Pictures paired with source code
• • • • •

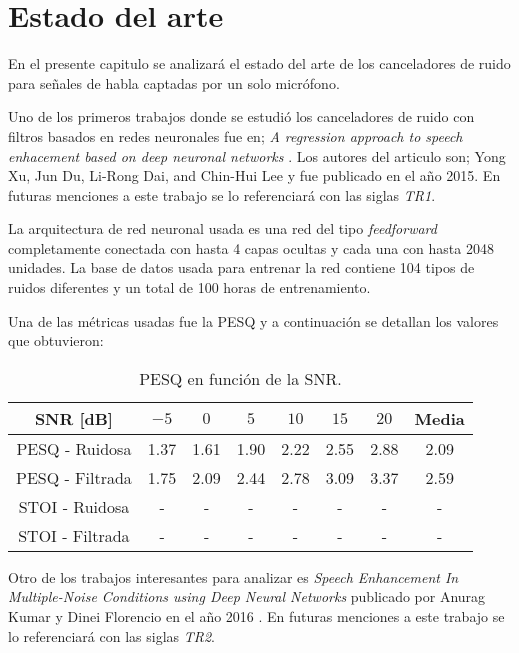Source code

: \section{Estado del arte}
\label{sec:estado_del_arte}

En el presente capitulo se analizará el estado del arte de los canceladores de ruido para señales de habla captadas por un solo micrófono.

Uno de los primeros trabajos donde se estudió los canceladores de ruido con filtros basados en redes neuronales fue en; \emph{A regression approach to speech enhacement based on deep neuronal networks} \cite{a_regression_approach_to_speech_enhancement_based_on_deep_neural_networks}. Los autores del articulo son; Yong Xu, Jun Du, Li-Rong Dai, and Chin-Hui Lee y fue publicado en el año 2015. En futuras menciones a este trabajo se lo referenciará con las siglas \emph{TR1}.

La arquitectura de red neuronal usada es una red del tipo \emph{feedforward} completamente conectada con hasta 4 capas ocultas y cada una con hasta 2048 unidades. La base de datos usada para entrenar la red contiene 104 tipos de ruidos diferentes y un total de 100 horas de entrenamiento.

Una de las métricas usadas fue la PESQ y a continuación se detallan los valores que obtuvieron:

\begin{table}[H]
	\centering
	\begin{tabular}{ |c|c|c|c|c|c|c|c| } 
		\hline
		SNR [dB] & $-5$ & $0$ & $5$ & $10$ & $15$ & $20$ & Media \\ 
		\hline
		PESQ - Ruidosa & 1.37 & 1.61 & 1.90 & 2.22 & 2.55 & 2.88 & 2.09 \\
		PESQ - Filtrada & 1.75 & 2.09 & 2.44 & 2.78 & 3.09 & 3.37 & 2.59 \\
		\hline
		STOI - Ruidosa & - & - & - & - & - & - & - \\
		STOI - Filtrada & - & - & - & - & - & - & - \\
		\hline
	\end{tabular}
	\caption{PESQ en función de la SNR.}
\end{table}

Otro de los trabajos interesantes para analizar es \emph{Speech Enhancement In Multiple-Noise Conditions using Deep Neural Networks} publicado por Anurag Kumar y Dinei Florencio en el año 2016 \cite{speech_enhancement_in_multiple_moise_conditions_using_deep_neural_networks}. En futuras menciones a este trabajo se lo referenciará con las siglas \emph{TR2}.


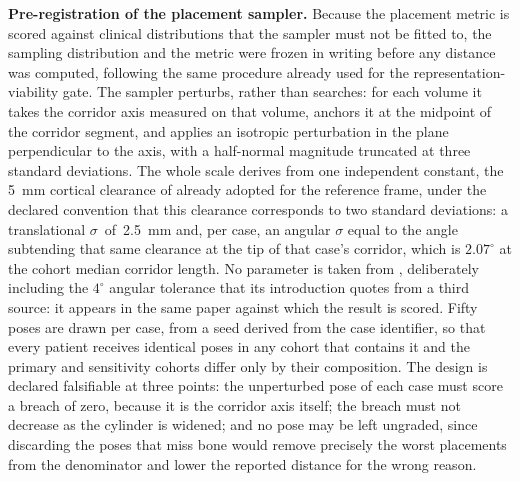 \documentclass[9pt]{extarticle}
\begin{document}
\textbf{Pre-registration of the placement sampler.} Because the placement metric is scored against clinical distributions that the sampler must not be fitted to, the sampling distribution and the metric were frozen in writing before any distance was computed, following the same procedure already used for the representation-viability gate. The sampler perturbs, rather than searches: for each volume it takes the corridor axis measured on that volume, anchors it at the midpoint of the corridor segment, and applies an isotropic perturbation in the plane perpendicular to the axis, with a half-normal magnitude truncated at three standard deviations. The whole scale derives from one independent constant, the 5~mm cortical clearance of \citet{kaiser2014dysmorphism} already adopted for the reference frame, under the declared convention that this clearance corresponds to two standard deviations: a translational \mbox{$\sigma$ of 2.5~mm} and, per case, an angular $\sigma$ equal to the angle subtending that same clearance at the tip of that case's corridor, which is $2.07^{\circ}$ at the cohort median corridor length. No parameter is taken from \citet{zwingmann2009navigated}, deliberately including the $4^{\circ}$ angular tolerance that its introduction quotes from a third source: it appears in the same paper against which the result is scored. Fifty poses are drawn per case, from a seed derived from the case identifier, so that every patient receives identical poses in any cohort that contains it and the primary and sensitivity cohorts differ only by their composition. The design is declared falsifiable at three points: the unperturbed pose of each case must score a breach of zero, because it is the corridor axis itself; the breach must not decrease as the cylinder is widened; and no pose may be left ungraded, since discarding the poses that miss bone would remove precisely the worst placements from the denominator and lower the reported distance for the wrong reason.
\end{document}
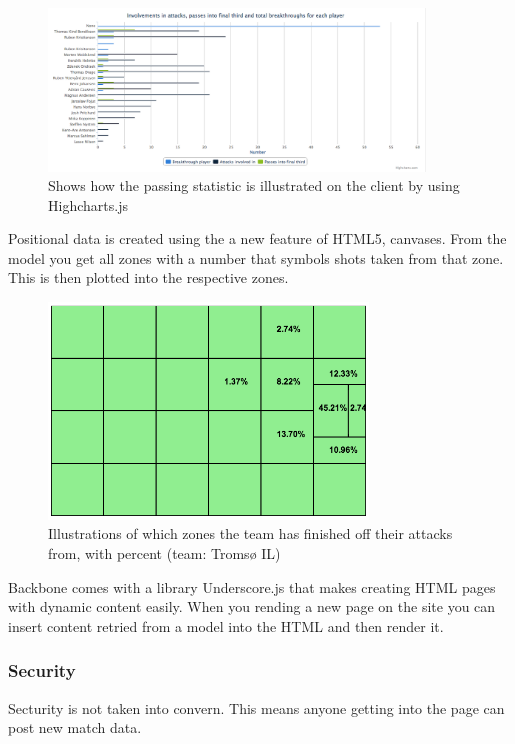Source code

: \begin{figure}[ht!]
\centering
\includegraphics[width=100mm]{images/general/chart_passes.png}
\caption{Shows how the passing statistic is illustrated on the client by using Highcharts.js}
\label{overflow}
\end{figure}

Positional data is created using the a new feature of HTML5, canvases. From the model you get all zones with a number that symbols shots taken from that zone. This is then plotted into the respective zones. 

\begin{figure}[ht!]
\centering
\includegraphics[width=85mm]{images/general/finishing_zones.png}
\caption{Illustrations of which zones the team has finished off their attacks from, with percent (team: Tromsø IL)}
\label{overflow}
\end{figure}

Backbone comes with a library Underscore.js that makes creating HTML pages with dynamic content easily. When you rending a new page on the site you can insert content retried from a model into the HTML and then render it.



\subsubsection{Security}
Secturity is not taken into convern. This means anyone getting into the page can post new match data. 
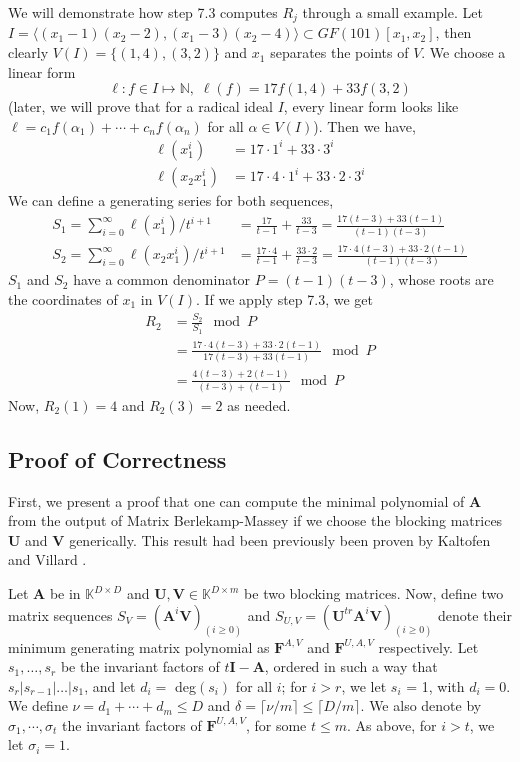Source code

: \documentclass[12pt]{article}
\def\mA{\mathbf{A}}
\def\mF{\mathbf{F}}
\def\mI{\mathbf{I}}
\def\mU{\mathbf{U}}
\def\mV{\mathbf{V}}
\begin{document}
We will demonstrate how step 7.3 computes $R_j$ through
a small example. Let 
$I = \langle (x_1-1)(x_2-2),(x_1-3)(x_2-4)\rangle \subset
GF(101)[x_1,x_2]$, then
clearly $V(I) = \{ (1,4),(3,2) \}$ and $x_1$ separates the
points of $V$. We choose a linear form 
$$\ell: f \in I \mapsto \mathbb{N},\;\ell(f) = 17 f(1,4) + 33 f(3,2)$$
(later, we will prove that for a 
radical ideal $I$, every linear form looks like 
$\ell = c_1 f(\alpha_1) + \cdots + c_n f(\alpha_n) $ for all
$\alpha \in V(I)$). Then we have,
\begin{align*}
\ell(x_1^i) &= 17 \cdot 1^i + 33 \cdot 3^i\\
\ell(x_2x_1^i) &= 17 \cdot 4 \cdot 1^i + 33 \cdot 2 \cdot 3^i
\end{align*} 
We can define a generating series for both sequences,
\begin{align*}
S_1 = \sum_{i = 0}^{\infty} \ell(x^i_1) / t^{i+1}
 &= \frac{17}{t-1} + \frac{33}{t-3}
 = \frac{17(t-3)+33(t-1)}{(t-1)(t-3)} \\
S_2 = \sum_{i=0}^{\infty} \ell(x_2x^i_1)/t^{i+1} 
&= \frac{17\cdot 4}{t-1} + \frac{33 \cdot 2}{t-3}
= \frac{17\cdot 4 (t-3) + 33\cdot 2(t-1)}{(t-1)(t-3)}
\end{align*}
$S_1$ and $S_2$ have a common denominator $P = (t-1)(t-3)$,
whose roots are the coordinates of $x_1$ in $V(I)$. If we
apply step 7.3, we get
\begin{align*}
R_2 
&=\frac{S_2}{S_1} \mod P\\
 &= 
\frac{17\cdot 4 (t-3) + 33\cdot 2(t-1)}{17(t-3)+33(t-1)} \mod P\\
&=\frac{4 (t-3) + 2(t-1)}{(t-3)+(t-1)} \mod P
\end{align*}
Now, $ R_2(1) = 4$ and $R_2(3) = 2$ as needed.

\subsection{Proof of Correctness}

First, we present a proof that one can compute
the minimal polynomial of $\mA$ from the
output of Matrix Berlekamp-Massey if we choose
the blocking matrices $\mU$ and $\mV$ generically.
This result had been previously been proven by
Kaltofen and Villard \cite{KaVi04}\cite{Villard97a}.

Let $\mA$ be in $\mathbb{K}^{D \times D}$ and 
$\mU,\mV \in \mathbb{K}^{D \times m}$ be two blocking matrices. Now, define two matrix sequences
$S_V = (\mA^i \mV)_{(i \ge 0)}$ and 
$S_{U,V} = (\mU^{tr} \mA^i \mV)_{(i \ge 0)}$ denote their minimum
generating matrix polynomial as $\mF^{A,V}$ and $\mF^{U,A,V}$ respectively.
Let $s_1, \dots, s_r$ be the invariant factors
of $t\mI - \mA$, ordered in such a way that 
$s_r | s_{r-1}| \dots | s_1$, and let $d_i = $ deg$(s_i)$ for
all $i$; for $i > r$, we let $s_i$ = 1, with $d_i = 0$.
We define $\nu = d_1 + \cdots + d_m \le D$ and
$\delta = \lceil \nu / m \rceil \le \lceil D / m \rceil$.
We also denote by $\sigma_1, \cdots, \sigma_t$ the invariant
factors of $\mF^{U,A,V}$, for some $t \le m$. As above,
for $i > t$, we let $\sigma_i = 1$.
\end{document}
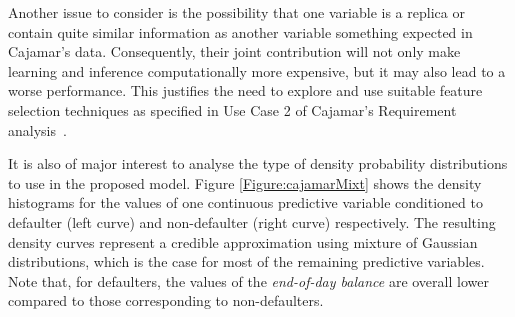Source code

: %

%



Another issue to consider is the possibility that one variable is a replica or contain quite similar information as another variable something expected in Cajamar's data. Consequently, their joint contribution will not only make learning and inference computationally more expensive, but it may also lead to a worse performance. This justifies the need to explore and use suitable feature selection techniques as specified in Use Case 2 of Cajamar's Requirement analysis~\cite{Fer14b}.

It is also of major interest to analyse the type of density probability distributions to use in the proposed model. Figure \ref{Figure:cajamarMixt} shows the density histograms for the values of one continuous predictive variable conditioned to defaulter (left curve) and non-defaulter (right curve) respectively. The resulting density curves represent a credible approximation using mixture of Gaussian distributions, which is the case for most of the remaining predictive variables. Note that, for defaulters, the values of the \emph{end-of-day balance} are overall lower compared to those corresponding to non-defaulters.

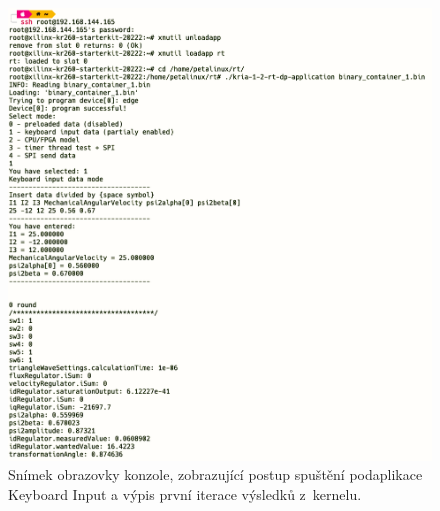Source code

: \documentclass[a4paper, twoside, 11pt]{article}
\newcommand{\fbar}{\FloatBarrier}
\begin{document}
	\begin{figure}[htbp!]
		\centering
		\includegraphics[width=1\textwidth]{src/png/keyboard-input-terminal.png}
		\caption{Snímek obrazovky konzole, zobrazující postup spuštění podaplikace Keyboard Input a výpis první iterace výsledků z~kernelu.}
		\label{fig:keyboard-input-terminal}
	\end{figure}

		\fbar
\end{document}
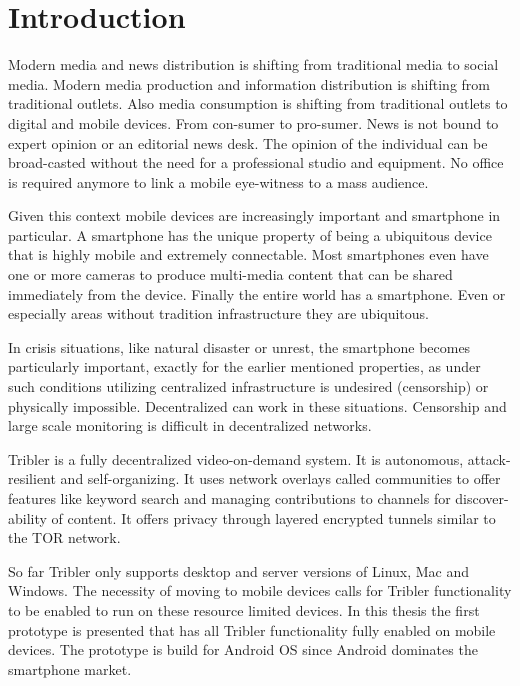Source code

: \chapter{Introduction}\label{ch:intro}

Modern media and news distribution is shifting from traditional media to social media.
Modern media production and information distribution is shifting from traditional outlets.
Also media consumption is shifting from traditional outlets to digital and mobile devices.
From con-sumer to pro-sumer.
News is not bound to expert opinion or an editorial news desk.
The opinion of the individual can be broad-casted without the need for a professional studio and equipment.
No office is required anymore to link a mobile eye-witness to a mass audience.

Given this context mobile devices are increasingly important and smartphone in particular.
A smartphone has the unique property of being a ubiquitous device that is highly mobile and extremely connectable.
Most smartphones even have one or more cameras to produce multi-media content that can be shared immediately from the device.
Finally the entire world has a smartphone.
Even or especially areas without tradition infrastructure they are ubiquitous.

In crisis situations, like natural disaster or unrest, the smartphone becomes particularly important, exactly for the earlier mentioned properties, as under such conditions utilizing centralized infrastructure is undesired (censorship) or physically impossible.
Decentralized can work in these situations.
Censorship and large scale monitoring is difficult in decentralized networks.


Tribler is a fully decentralized video-on-demand system. \cite{TriblerOverviewJournal, tribler2014play, tribler-anon-hd}
It is autonomous, attack-resilient and self-organizing. \cite{votecast, tribler-gossip}
It uses network overlays called communities to offer features like keyword search and managing contributions to channels for discover-ability of content.
It offers privacy through layered encrypted tunnels similar to the TOR network.\cite{triber2014at3, dingledine2004tor, dingledine2006design}

So far Tribler only supports desktop and server versions of Linux, Mac and Windows.
The necessity of moving to mobile devices calls for Tribler functionality to be enabled to run on these resource limited devices.
In this thesis the first prototype is presented that has all Tribler functionality fully enabled on mobile devices.
The prototype is build for Android OS since Android dominates the smartphone market.



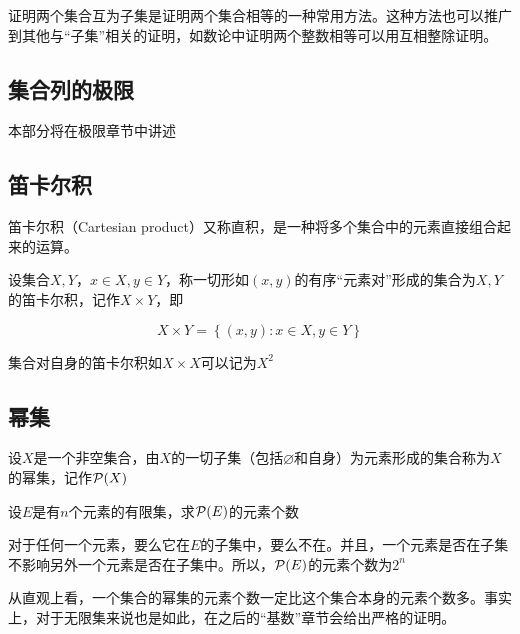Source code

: \begin{remark}
    证明两个集合互为子集是证明两个集合相等的一种常用方法。这种方法也可以推广到其他与“子集”相关的证明，如数论中证明两个整数相等可以用互相整除证明。
\end{remark}

\subsection*{集合列的极限}

本部分将在极限章节中讲述

\subsection{笛卡尔积}

笛卡尔积（Cartesian product）又称直积，是一种将多个集合中的元素直接组合起来的运算。

\begin{definition}
    设集合$X,Y$，$x\in X,y\in Y$，称一切形如$(x,y)$的有序“元素对”形成的集合为$X,Y$的笛卡尔积，记作$X\times Y$，即

    \begin{equation*}
        X\times Y=\left\{(x,y):x\in X,y\in Y \right\}
    \end{equation*}

    集合对自身的笛卡尔积如$X\times X$可以记为$X^2$
\end{definition}

\subsection{幂集}

\begin{definition}
    设$X$是一个非空集合，由$X$的一切子集（包括$\varnothing$和自身）为元素形成的集合称为$X$的幂集，记作$\mathcal{P}(X)$
\end{definition}

\begin{example}
    设$E$是有$n$个元素的有限集，求$\mathcal{P}(E)$的元素个数
\end{example}

对于任何一个元素，要么它在$E$的子集中，要么不在。并且，一个元素是否在子集不影响另外一个元素是否在子集中。所以，$\mathcal{P}(E)$的元素个数为$2^n$

从直观上看，一个集合的幂集的元素个数一定比这个集合本身的元素个数多。事实上，对于无限集来说也是如此，在之后的“基数”章节会给出严格的证明。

• • • • •

- _Required work_
Of the entries above, transcribe exactly those lines that fall between the line containing "Finally the entire world has a smartphone." and the line containing "It uses network", together with those two lines.

- _Response box_
Finally the entire world has a smartphone.
Even or especially areas without tradition infrastructure they are ubiquitous.

In crisis situations, like natural disaster or unrest, the smartphone becomes particularly important, exactly for the earlier mentioned properties, as under such conditions utilizing centralized infrastructure is undesired (censorship) or physically impossible.
Decentralized can work in these situations.
Censorship and large scale monitoring is difficult in decentralized networks.


Tribler is a fully decentralized video-on-demand system. \cite{TriblerOverviewJournal, tribler2014play, tribler-anon-hd}
It is autonomous, attack-resilient and self-organizing. \cite{votecast, tribler-gossip}
It uses network overlays called communities to offer features like keyword search and managing contributions to channels for discover-ability of content.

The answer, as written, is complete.